- Task input
↓↓↓

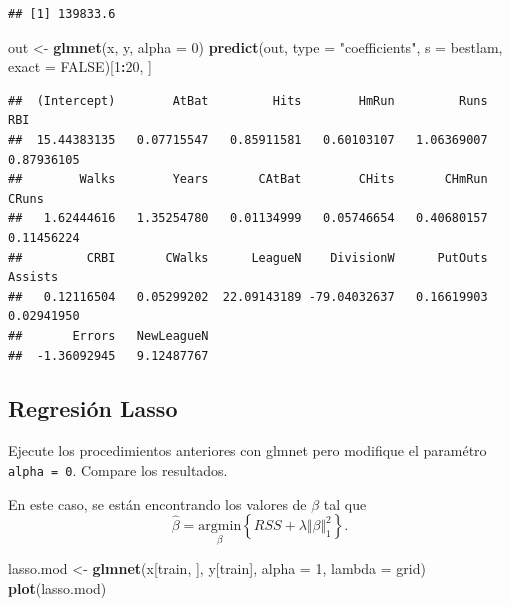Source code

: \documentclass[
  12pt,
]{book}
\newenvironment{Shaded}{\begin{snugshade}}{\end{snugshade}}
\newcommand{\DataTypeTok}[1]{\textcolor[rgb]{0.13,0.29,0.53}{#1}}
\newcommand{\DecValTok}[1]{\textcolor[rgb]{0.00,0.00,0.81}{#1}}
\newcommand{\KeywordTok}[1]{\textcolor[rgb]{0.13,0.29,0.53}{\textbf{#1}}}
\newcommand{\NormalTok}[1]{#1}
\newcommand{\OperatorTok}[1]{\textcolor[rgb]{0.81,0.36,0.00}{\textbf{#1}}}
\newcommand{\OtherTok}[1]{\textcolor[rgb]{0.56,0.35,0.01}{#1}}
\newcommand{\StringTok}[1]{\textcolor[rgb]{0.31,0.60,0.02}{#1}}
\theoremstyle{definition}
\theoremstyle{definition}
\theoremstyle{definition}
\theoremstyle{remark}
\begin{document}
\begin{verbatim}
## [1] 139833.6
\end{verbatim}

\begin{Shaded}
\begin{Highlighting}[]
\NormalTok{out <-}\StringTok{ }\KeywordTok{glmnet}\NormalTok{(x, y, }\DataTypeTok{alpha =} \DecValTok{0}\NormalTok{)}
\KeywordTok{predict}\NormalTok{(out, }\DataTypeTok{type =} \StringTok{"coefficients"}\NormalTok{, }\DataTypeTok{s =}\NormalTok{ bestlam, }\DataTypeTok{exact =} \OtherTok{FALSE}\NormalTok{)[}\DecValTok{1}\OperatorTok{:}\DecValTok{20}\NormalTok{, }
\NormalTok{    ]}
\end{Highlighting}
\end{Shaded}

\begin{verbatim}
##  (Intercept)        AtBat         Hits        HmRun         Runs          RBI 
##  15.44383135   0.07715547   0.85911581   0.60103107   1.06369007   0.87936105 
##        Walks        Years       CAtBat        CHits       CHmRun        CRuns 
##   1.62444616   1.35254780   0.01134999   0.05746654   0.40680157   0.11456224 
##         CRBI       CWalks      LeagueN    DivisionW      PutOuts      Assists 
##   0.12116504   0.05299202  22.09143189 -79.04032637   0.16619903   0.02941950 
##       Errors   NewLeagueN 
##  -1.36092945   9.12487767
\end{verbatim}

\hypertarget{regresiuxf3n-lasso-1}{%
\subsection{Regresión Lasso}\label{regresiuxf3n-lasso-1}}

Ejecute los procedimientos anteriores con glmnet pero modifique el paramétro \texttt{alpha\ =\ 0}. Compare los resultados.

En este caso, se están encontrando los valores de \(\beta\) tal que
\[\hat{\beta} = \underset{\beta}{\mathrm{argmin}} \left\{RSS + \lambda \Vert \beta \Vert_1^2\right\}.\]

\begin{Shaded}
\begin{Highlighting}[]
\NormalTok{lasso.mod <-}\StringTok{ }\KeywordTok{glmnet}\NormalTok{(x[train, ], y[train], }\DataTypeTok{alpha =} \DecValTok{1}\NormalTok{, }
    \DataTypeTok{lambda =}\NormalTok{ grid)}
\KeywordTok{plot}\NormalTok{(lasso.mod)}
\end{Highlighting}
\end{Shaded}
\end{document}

↑↑↑
↓↓↓

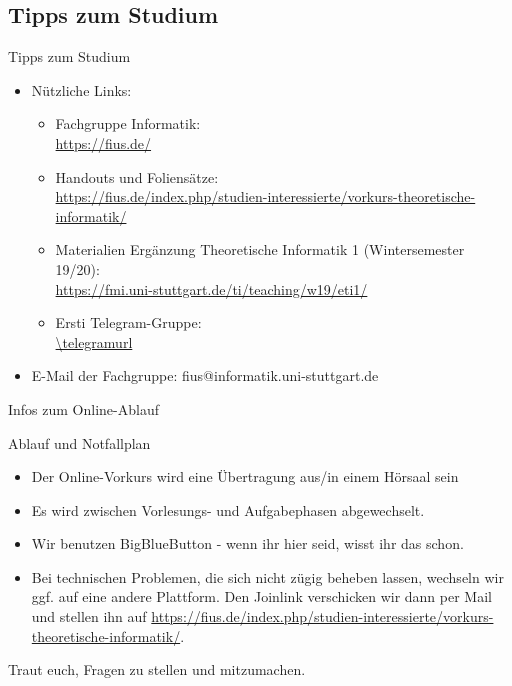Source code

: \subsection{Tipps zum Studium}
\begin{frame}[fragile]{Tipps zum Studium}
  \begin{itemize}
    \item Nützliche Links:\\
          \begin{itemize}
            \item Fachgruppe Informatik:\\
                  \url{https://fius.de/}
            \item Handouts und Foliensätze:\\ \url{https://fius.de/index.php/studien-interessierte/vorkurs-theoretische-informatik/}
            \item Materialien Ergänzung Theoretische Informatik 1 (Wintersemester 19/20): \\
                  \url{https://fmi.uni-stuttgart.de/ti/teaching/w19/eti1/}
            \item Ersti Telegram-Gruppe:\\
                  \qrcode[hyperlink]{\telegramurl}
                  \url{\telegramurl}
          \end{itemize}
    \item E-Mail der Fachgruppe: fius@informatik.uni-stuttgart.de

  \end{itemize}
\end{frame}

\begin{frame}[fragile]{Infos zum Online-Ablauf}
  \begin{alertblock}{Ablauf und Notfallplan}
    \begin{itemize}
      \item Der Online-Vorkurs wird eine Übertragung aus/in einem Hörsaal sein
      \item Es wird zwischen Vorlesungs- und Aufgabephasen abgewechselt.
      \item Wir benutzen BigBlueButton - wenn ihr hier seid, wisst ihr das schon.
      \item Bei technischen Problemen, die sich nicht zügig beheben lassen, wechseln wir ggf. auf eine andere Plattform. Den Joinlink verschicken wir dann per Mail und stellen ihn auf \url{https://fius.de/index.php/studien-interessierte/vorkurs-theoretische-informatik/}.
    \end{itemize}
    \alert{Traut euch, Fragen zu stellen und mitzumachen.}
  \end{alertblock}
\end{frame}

↑↑↑

- Requirement
If a line of the listing above holds the string "index", copy it.

- Completed task
            \item Handouts und Foliensätze:\\ \url{https://fius.de/index.php/studien-interessierte/vorkurs-theoretische-informatik/}
      \item Bei technischen Problemen, die sich nicht zügig beheben lassen, wechseln wir ggf. auf eine andere Plattform. Den Joinlink verschicken wir dann per Mail und stellen ihn auf \url{https://fius.de/index.php/studien-interessierte/vorkurs-theoretische-informatik/}.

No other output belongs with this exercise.